We're stepping through the door
We're shooting from the heart
And if we get it wrong
They'll feed us to the sharks

                                   —Starsailor

Forget athletes & celebrities, what of artists & writers? How do you (your corporeal self) avoid not becoming shark food? Perhaps Pynchon & Salinger were onto something ... until their choice to distance their private selves from their writing became in itself an attribute for the public to fixate on. Reading Derrida & re-reading our brother's thesis has us catching up on Paul de Man ... guess he was recently in the news as a new autobiography reveals he was an anti-semite ... a distinction seemingly attributed to many writers ... just read a Markson novel & you will probably find out that most of your favorite writers were anti-semites. Does this mean we should stop reading them? That we should judge the author over the book? it becomes more difficult to keep it straight in our mind as the writer becomes more tethered to the work—as seems to be the case of philosophers, people of ideas.

unknown comic

It's also human nature to want to reduce people to a sound byte, or bullet points at best ... in the compulsion to say current w/ the news of the day. If you didn't know who Phillip Seymour Hoffman was before yesterday, you now know him as someone who was «found dead with a needle sticking out of his arm» ... this is how it was messaged in virtually all the headlines (before notifying his family first) ... not just in the likes of TMZ (where the words "NEEDLE FOUND IN ARM" are in a font-size twice that of his name) but in the likes of the NY Times. Forget about his lifetime achievement of work, people will only remember that headline. This becomes the convenient attribute that sticks.

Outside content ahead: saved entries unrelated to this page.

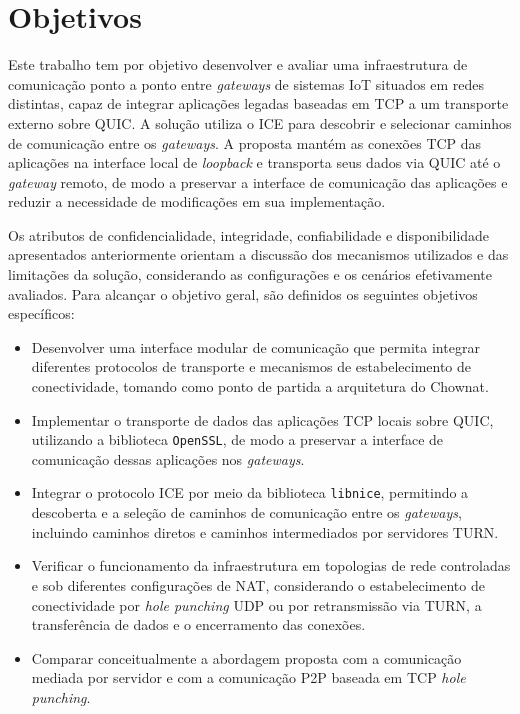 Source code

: \section{Objetivos}

Este trabalho tem por objetivo desenvolver e avaliar uma infraestrutura de comunicação ponto a ponto entre \textit{gateways} de sistemas IoT situados em redes distintas, capaz de integrar aplicações legadas baseadas em TCP a um transporte externo sobre QUIC. A solução utiliza o ICE para descobrir e selecionar caminhos de comunicação entre os \textit{gateways}. A proposta mantém as conexões TCP das aplicações na interface local de \textit{loopback} e transporta seus dados via QUIC até o \textit{gateway} remoto, de modo a preservar a interface de comunicação das aplicações e reduzir a necessidade de modificações em sua implementação.

Os atributos de confidencialidade, integridade, confiabilidade e disponibilidade apresentados anteriormente orientam a discussão dos mecanismos utilizados e das limitações da solução, considerando as configurações e os cenários efetivamente avaliados. Para alcançar o objetivo geral, são definidos os seguintes objetivos específicos:

\begin{itemize}
\item Desenvolver uma interface modular de comunicação que permita integrar diferentes protocolos de transporte e mecanismos de estabelecimento de conectividade, tomando como ponto de partida a arquitetura do Chownat.
\item Implementar o transporte de dados das aplicações TCP locais sobre QUIC, utilizando a biblioteca \texttt{OpenSSL}, de modo a preservar a interface de comunicação dessas aplicações nos \textit{gateways}.
\item Integrar o protocolo ICE por meio da biblioteca \texttt{libnice}, permitindo a descoberta e a seleção de caminhos de comunicação entre os \textit{gateways}, incluindo caminhos diretos e caminhos intermediados por servidores TURN.
\item Verificar o funcionamento da infraestrutura em topologias de rede controladas e sob diferentes configurações de NAT, considerando o estabelecimento de conectividade por \textit{hole punching} UDP ou por retransmissão via TURN, a transferência de dados e o encerramento das conexões.
\item Comparar conceitualmente a abordagem proposta com a comunicação mediada por servidor e com a comunicação P2P baseada em TCP \textit{hole punching}.
\end{itemize}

PSH's death particularly gutted us cuz in many ways he reminded us of our brother, who died in the same way ... the brother who we are currently co-writing SSES with. There's a lot buried there, beneath that seemingly simple & stupid action of sticking a needle in your arm. There's a host of inexpressible emotions & thoughts that drive someone to this act, that can find release in no other way. In the case of PSH, this is evident even in his acting ... no matter what role he played, you always sensed there was something else at play, that needed to be expressed & this is what made him so brilliant. For half his life he was able to channel & mask it into his art ... but in the end he couldn't bottle it anymore. And in the end, the public is to blame ... how did we let this happen? The stigma is worse than the drug.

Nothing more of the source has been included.